Perhaps now we’re seeing the same dynamic with rents, that many who have sold over the last couple of years, liberating their equity, are now sitting on a pile of money and can easily afford to pay more rent, and in many cases are overpaying. Do we have any idea how many people have sold in the last couple of years and are now renting? Anecdotally, I know that when we sold in July of 2004 and then rented, I didn’t know anyone who had done the same thing. But now, I know several personally, and see many posting all over the place on blogs.
And could it be that a significant portion of the record high inventory that is for sale right now is non-occupied, thus taking out potential units from the rental pool and reducing supply? Eventually that supply will increase.

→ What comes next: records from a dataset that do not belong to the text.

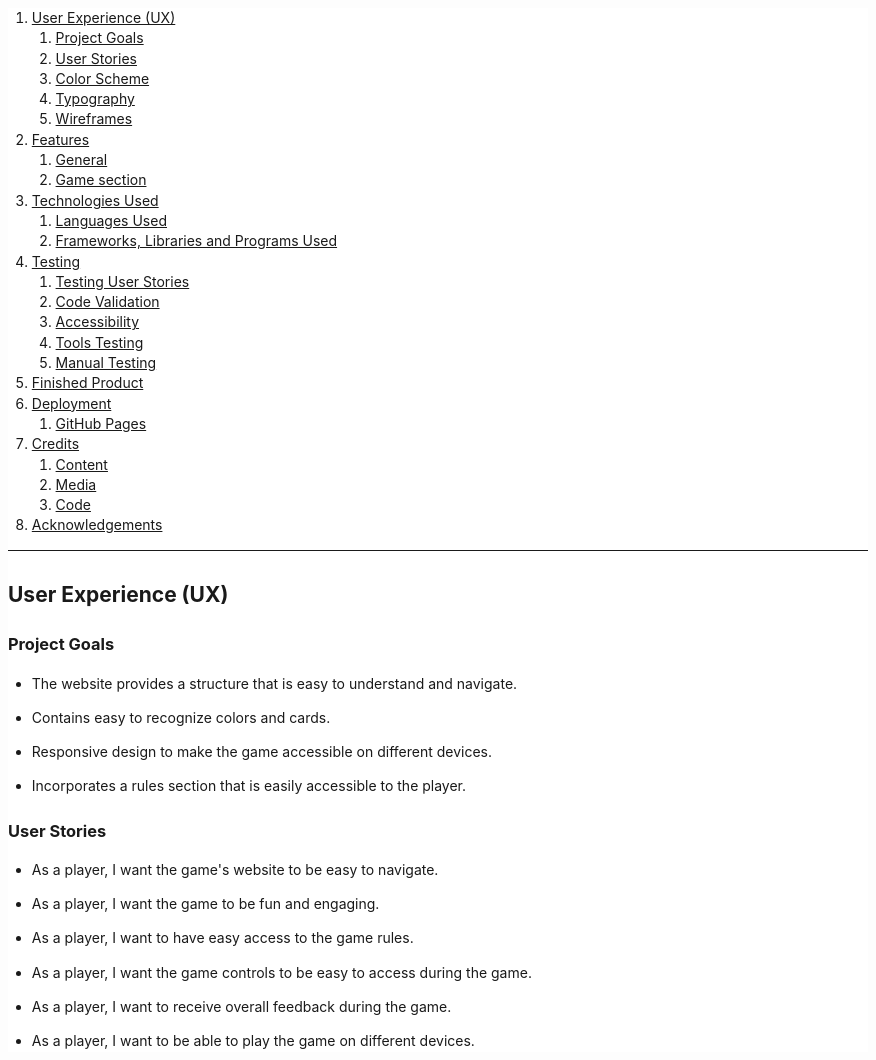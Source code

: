 1. [User Experience (UX)](#user-experience-UX)
    1. [Project Goals](#project-goals)
    2. [User Stories](#user-stories)
    3. [Color Scheme](#color-scheme)
    4. [Typography](#typography)
    5. [Wireframes](#wireframes)
2. [Features](#features)
    1. [General](#general)
    2. [Game section](#game-section)
3. [Technologies Used](#technologies-used)
    1. [Languages Used](#languages-used)
    2. [Frameworks, Libraries and Programs Used](#frameworks-libraries-and-programs-used)
4. [Testing](#testing)
    1. [Testing User Stories](#testing-user-stories)
    2. [Code Validation](#code-validation)
    3. [Accessibility](#accessibility)
    4. [Tools Testing](#tools-testing)
    5. [Manual Testing](#manual-testing)
5. [Finished Product](#finished-product)
6. [Deployment](#deployment)
    1. [GitHub Pages](#github-pages)
7. [Credits](#credits)
    1. [Content](#content)
    2. [Media](#media)
    3. [Code](#code)
8. [Acknowledgements](#acknowledgements)

***

## User Experience (UX)

### Project Goals

* The website provides a structure that is easy to understand and navigate.

* Contains easy to recognize colors and cards.

* Responsive design to make the game accessible on different devices.

* Incorporates a rules section that is easily accessible to the player.

### User Stories

* As a player, I want the game's website to be easy to navigate.

* As a player, I want the game to be fun and engaging.

* As a player, I want to have easy access to the game rules.

* As a player, I want the game controls to be easy to access during the game.

* As a player, I want to receive overall feedback during the game.

* As a player, I want to be able to play the game on different devices.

If we follow a similar pattern to the correction of the early/mid-90’s, I think we’ll see lots of people leave the San Diego area over the next 4 to 5 years, thus reducing demand and ultimately keeping rents from rising too much. And if we see the recession and job losses that most of us here believe is coming, then many will not be able to afford as much rent.
If wages aren’t rising (they haven’t much lately) rents can only go so far.